### Data:
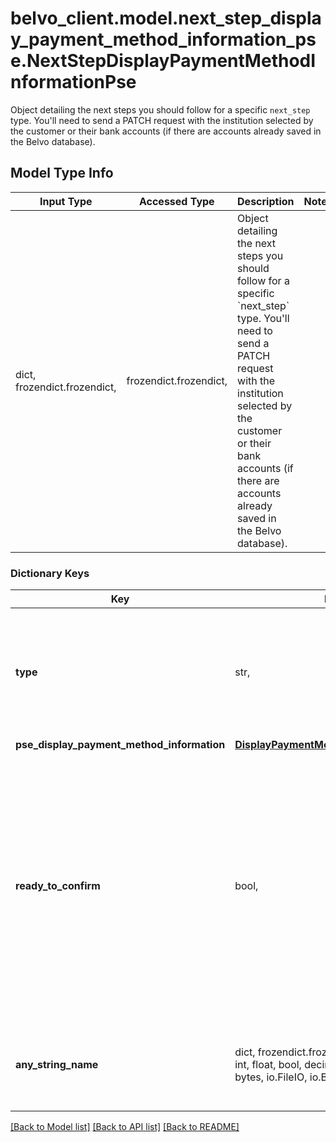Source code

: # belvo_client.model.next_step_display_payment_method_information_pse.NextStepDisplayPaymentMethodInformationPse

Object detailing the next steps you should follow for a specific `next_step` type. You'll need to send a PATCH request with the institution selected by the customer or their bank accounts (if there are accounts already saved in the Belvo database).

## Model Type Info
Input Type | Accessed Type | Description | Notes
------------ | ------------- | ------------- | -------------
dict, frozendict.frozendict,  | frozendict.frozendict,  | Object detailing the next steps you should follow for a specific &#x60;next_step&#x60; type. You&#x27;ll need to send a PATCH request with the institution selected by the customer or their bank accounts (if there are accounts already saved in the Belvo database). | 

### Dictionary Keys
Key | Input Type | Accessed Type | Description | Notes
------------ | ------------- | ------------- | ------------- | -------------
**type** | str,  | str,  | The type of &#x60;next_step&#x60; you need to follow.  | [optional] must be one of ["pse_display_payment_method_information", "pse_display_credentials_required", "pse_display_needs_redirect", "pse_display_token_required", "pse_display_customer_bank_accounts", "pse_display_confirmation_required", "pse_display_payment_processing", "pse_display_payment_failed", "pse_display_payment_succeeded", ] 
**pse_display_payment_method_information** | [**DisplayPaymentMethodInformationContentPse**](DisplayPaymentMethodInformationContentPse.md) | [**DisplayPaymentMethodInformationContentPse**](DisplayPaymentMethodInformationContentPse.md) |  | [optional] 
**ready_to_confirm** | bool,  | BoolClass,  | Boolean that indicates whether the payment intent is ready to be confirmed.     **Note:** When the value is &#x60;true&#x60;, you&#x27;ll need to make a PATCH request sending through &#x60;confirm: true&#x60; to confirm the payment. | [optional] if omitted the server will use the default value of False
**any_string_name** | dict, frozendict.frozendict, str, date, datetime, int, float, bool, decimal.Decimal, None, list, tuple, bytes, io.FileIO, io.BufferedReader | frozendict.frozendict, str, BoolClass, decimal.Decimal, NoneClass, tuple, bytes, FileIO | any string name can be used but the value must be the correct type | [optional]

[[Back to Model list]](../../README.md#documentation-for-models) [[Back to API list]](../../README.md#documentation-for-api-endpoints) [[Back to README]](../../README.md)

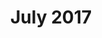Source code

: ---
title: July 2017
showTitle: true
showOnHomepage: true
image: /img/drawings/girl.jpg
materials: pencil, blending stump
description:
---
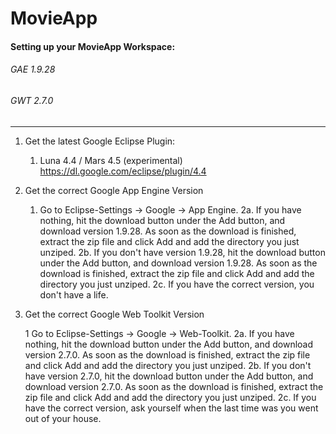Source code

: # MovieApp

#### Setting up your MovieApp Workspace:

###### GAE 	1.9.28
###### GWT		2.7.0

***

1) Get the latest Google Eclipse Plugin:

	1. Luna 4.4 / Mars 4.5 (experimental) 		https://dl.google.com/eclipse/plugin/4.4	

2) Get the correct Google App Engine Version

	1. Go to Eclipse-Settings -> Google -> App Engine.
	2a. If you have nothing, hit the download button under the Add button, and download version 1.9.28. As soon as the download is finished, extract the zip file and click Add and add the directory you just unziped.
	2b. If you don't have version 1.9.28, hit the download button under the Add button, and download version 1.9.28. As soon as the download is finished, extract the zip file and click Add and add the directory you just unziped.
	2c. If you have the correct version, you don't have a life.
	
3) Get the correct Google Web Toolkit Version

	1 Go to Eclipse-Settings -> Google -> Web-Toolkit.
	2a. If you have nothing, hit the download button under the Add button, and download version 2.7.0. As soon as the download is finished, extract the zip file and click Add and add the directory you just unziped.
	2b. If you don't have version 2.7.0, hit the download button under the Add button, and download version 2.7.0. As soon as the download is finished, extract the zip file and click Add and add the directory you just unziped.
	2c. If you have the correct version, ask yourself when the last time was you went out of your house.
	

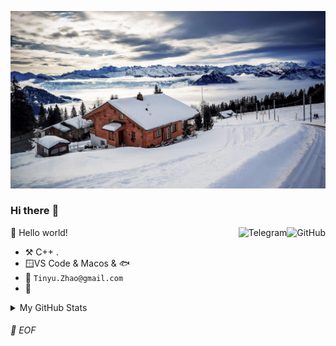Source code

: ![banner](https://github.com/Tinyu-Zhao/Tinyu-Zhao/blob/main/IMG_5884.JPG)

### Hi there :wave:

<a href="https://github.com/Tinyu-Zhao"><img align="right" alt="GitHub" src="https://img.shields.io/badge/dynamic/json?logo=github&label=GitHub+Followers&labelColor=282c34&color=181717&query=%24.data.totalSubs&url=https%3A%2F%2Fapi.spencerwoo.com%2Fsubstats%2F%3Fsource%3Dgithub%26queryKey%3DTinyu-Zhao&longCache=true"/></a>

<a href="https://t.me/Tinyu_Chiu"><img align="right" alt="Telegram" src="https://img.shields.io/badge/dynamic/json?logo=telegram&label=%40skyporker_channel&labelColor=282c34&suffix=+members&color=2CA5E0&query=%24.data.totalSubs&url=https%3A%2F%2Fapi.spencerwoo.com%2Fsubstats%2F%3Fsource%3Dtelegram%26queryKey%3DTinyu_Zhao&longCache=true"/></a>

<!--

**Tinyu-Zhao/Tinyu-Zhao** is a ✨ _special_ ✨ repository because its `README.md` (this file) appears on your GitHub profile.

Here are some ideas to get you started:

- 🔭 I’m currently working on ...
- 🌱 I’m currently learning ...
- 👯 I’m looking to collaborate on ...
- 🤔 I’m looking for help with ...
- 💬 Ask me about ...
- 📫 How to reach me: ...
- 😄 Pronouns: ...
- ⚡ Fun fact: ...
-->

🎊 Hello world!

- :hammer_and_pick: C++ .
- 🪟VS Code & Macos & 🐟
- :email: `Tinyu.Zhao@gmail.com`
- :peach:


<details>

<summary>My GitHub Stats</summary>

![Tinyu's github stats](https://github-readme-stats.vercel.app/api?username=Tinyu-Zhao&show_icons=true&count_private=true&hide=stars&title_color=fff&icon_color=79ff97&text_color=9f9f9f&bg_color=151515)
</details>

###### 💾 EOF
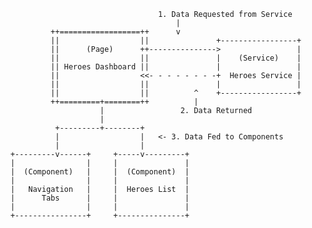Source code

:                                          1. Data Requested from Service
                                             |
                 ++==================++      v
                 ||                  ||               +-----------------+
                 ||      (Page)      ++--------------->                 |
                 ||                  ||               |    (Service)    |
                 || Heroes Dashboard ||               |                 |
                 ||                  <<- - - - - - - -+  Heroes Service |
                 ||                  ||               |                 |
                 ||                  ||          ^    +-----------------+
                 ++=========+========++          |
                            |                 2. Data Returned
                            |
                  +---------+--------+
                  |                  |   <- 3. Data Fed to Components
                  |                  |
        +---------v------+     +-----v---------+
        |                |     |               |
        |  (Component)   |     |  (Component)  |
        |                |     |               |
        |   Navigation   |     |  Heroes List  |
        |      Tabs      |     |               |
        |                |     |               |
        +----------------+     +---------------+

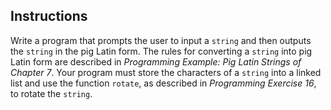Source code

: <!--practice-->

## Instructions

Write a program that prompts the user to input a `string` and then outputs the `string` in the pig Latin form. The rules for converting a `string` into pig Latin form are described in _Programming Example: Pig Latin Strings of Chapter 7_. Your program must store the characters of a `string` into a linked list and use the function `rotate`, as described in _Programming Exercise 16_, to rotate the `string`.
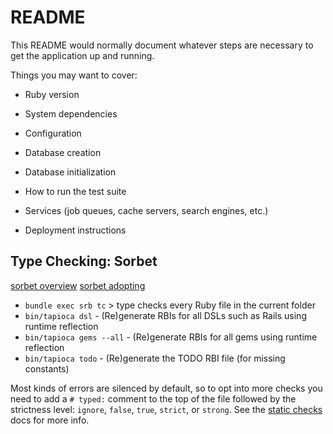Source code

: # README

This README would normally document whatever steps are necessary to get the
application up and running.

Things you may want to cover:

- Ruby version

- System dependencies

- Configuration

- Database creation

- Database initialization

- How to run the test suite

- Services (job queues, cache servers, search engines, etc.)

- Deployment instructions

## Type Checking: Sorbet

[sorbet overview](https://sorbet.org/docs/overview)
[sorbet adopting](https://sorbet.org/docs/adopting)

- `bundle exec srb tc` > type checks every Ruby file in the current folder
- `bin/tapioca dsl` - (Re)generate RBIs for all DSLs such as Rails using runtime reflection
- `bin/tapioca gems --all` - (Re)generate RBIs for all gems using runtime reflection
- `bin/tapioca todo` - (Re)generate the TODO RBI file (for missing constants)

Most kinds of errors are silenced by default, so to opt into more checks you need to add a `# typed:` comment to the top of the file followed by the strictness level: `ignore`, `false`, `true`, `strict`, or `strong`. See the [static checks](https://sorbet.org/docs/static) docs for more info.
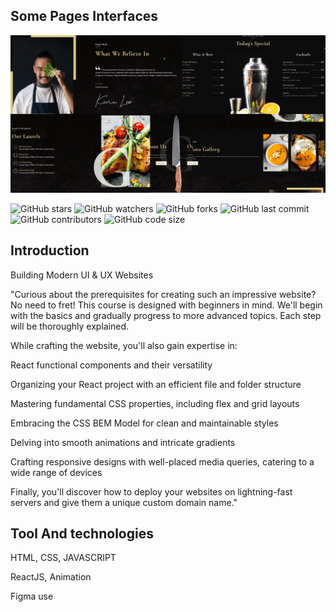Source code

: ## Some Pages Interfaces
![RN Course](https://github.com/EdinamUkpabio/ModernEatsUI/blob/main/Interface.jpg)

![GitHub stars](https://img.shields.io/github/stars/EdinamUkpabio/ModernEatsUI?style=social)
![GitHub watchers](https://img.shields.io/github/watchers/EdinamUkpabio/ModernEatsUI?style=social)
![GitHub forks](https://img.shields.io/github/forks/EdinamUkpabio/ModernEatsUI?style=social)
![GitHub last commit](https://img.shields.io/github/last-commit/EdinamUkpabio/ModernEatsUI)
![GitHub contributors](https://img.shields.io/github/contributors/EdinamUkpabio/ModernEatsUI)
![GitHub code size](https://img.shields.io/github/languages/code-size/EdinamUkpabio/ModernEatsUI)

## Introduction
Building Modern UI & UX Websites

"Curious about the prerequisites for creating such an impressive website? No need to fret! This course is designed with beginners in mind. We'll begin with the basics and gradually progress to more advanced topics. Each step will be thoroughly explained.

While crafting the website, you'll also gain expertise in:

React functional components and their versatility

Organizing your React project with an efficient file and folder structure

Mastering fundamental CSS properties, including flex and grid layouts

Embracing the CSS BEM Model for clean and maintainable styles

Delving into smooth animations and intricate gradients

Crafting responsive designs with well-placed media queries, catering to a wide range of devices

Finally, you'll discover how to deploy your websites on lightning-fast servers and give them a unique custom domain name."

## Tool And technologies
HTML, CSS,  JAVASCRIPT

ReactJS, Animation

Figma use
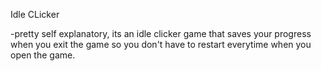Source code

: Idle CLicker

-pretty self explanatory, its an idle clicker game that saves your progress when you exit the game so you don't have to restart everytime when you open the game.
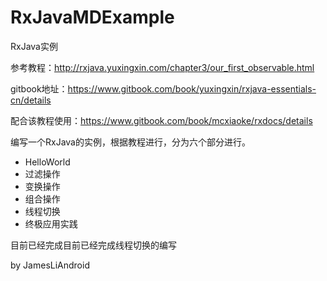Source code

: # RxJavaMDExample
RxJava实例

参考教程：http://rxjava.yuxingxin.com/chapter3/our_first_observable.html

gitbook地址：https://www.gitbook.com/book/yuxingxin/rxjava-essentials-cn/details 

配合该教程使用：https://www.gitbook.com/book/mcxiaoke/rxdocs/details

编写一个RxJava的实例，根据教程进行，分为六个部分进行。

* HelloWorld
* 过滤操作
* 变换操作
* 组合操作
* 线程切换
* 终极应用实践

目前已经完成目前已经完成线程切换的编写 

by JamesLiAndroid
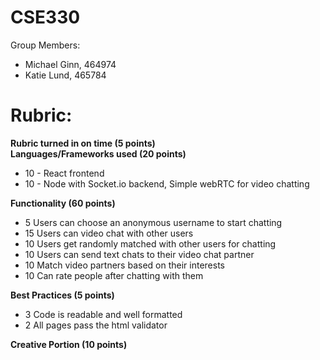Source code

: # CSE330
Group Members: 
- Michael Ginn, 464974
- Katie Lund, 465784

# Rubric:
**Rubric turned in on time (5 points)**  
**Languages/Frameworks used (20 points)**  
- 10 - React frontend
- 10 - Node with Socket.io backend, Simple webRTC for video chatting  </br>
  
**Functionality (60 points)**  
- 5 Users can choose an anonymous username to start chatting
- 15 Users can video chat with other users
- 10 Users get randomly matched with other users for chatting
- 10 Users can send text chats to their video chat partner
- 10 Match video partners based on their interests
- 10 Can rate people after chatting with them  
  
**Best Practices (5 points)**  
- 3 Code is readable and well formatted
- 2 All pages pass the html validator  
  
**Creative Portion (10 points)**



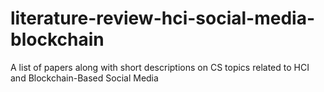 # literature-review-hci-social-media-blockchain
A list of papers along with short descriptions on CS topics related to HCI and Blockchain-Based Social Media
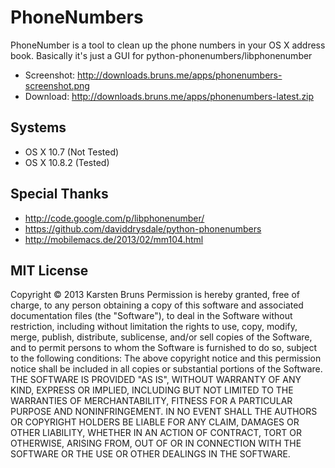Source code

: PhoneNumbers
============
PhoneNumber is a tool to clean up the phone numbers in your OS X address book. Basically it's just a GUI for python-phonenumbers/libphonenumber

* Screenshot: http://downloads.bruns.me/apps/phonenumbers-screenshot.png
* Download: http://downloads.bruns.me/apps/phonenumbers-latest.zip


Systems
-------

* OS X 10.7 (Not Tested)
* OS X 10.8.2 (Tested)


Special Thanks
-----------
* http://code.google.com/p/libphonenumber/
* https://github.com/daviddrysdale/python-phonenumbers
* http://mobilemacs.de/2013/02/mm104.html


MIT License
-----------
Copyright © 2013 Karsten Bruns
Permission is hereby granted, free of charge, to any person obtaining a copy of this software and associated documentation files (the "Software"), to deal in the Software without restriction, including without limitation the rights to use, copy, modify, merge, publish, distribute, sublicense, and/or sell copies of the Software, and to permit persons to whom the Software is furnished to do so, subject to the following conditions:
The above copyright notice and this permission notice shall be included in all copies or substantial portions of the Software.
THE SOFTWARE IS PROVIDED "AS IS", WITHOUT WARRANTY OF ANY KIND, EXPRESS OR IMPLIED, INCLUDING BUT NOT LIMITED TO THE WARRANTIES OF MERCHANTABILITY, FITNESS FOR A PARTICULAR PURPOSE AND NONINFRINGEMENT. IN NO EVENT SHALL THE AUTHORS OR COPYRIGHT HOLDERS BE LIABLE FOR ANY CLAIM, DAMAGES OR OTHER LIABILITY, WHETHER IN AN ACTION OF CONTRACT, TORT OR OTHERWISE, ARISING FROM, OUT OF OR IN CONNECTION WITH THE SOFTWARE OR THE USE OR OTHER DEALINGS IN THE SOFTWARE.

### What to produce:
Beginning with the first line of the records above, extract each line exactly through the line that holds "The type of", both ends included. Omit pictures.

### Expected answer:
Source code

: # belvo_client.model.next_step_display_payment_method_information_pse.NextStepDisplayPaymentMethodInformationPse

Object detailing the next steps you should follow for a specific `next_step` type. You'll need to send a PATCH request with the institution selected by the customer or their bank accounts (if there are accounts already saved in the Belvo database).

## Model Type Info
Input Type | Accessed Type | Description | Notes
------------ | ------------- | ------------- | -------------
dict, frozendict.frozendict,  | frozendict.frozendict,  | Object detailing the next steps you should follow for a specific &#x60;next_step&#x60; type. You&#x27;ll need to send a PATCH request with the institution selected by the customer or their bank accounts (if there are accounts already saved in the Belvo database). | 

### Dictionary Keys
Key | Input Type | Accessed Type | Description | Notes
------------ | ------------- | ------------- | ------------- | -------------
**type** | str,  | str,  | The type of &#x60;next_step&#x60; you need to follow.  | [optional] must be one of ["pse_display_payment_method_information", "pse_display_credentials_required", "pse_display_needs_redirect", "pse_display_token_required", "pse_display_customer_bank_accounts", "pse_display_confirmation_required", "pse_display_payment_processing", "pse_display_payment_failed", "pse_display_payment_succeeded", ] 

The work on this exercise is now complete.